● **SUPPLIED RECORDS**:
◇ ◇ ◇ ◇

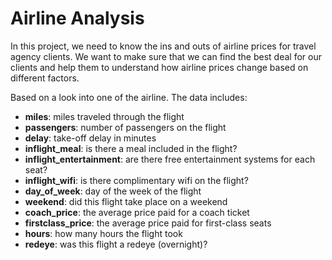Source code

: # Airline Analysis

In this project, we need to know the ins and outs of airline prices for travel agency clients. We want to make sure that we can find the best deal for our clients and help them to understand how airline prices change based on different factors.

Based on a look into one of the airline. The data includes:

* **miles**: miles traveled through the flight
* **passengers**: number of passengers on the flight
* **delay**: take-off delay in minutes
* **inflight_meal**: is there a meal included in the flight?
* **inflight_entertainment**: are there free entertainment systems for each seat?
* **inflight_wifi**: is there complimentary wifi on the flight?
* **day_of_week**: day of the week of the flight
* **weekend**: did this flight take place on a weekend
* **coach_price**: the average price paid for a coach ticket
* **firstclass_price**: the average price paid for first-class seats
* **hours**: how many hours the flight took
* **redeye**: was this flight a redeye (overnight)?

◇ ◇ ◇ ◇

● **EXERCISE BRIEF**:
In the entries above, the lines between the one holding "# Airline Analysis" and the one holding "in the flight?", inclusive, are to be printed exactly as written, and those alone.

● **FINISHED EXERCISE**:
: # Airline Analysis

In this project, we need to know the ins and outs of airline prices for travel agency clients. We want to make sure that we can find the best deal for our clients and help them to understand how airline prices change based on different factors.

Based on a look into one of the airline. The data includes:

* **miles**: miles traveled through the flight
* **passengers**: number of passengers on the flight
* **delay**: take-off delay in minutes
* **inflight_meal**: is there a meal included in the flight?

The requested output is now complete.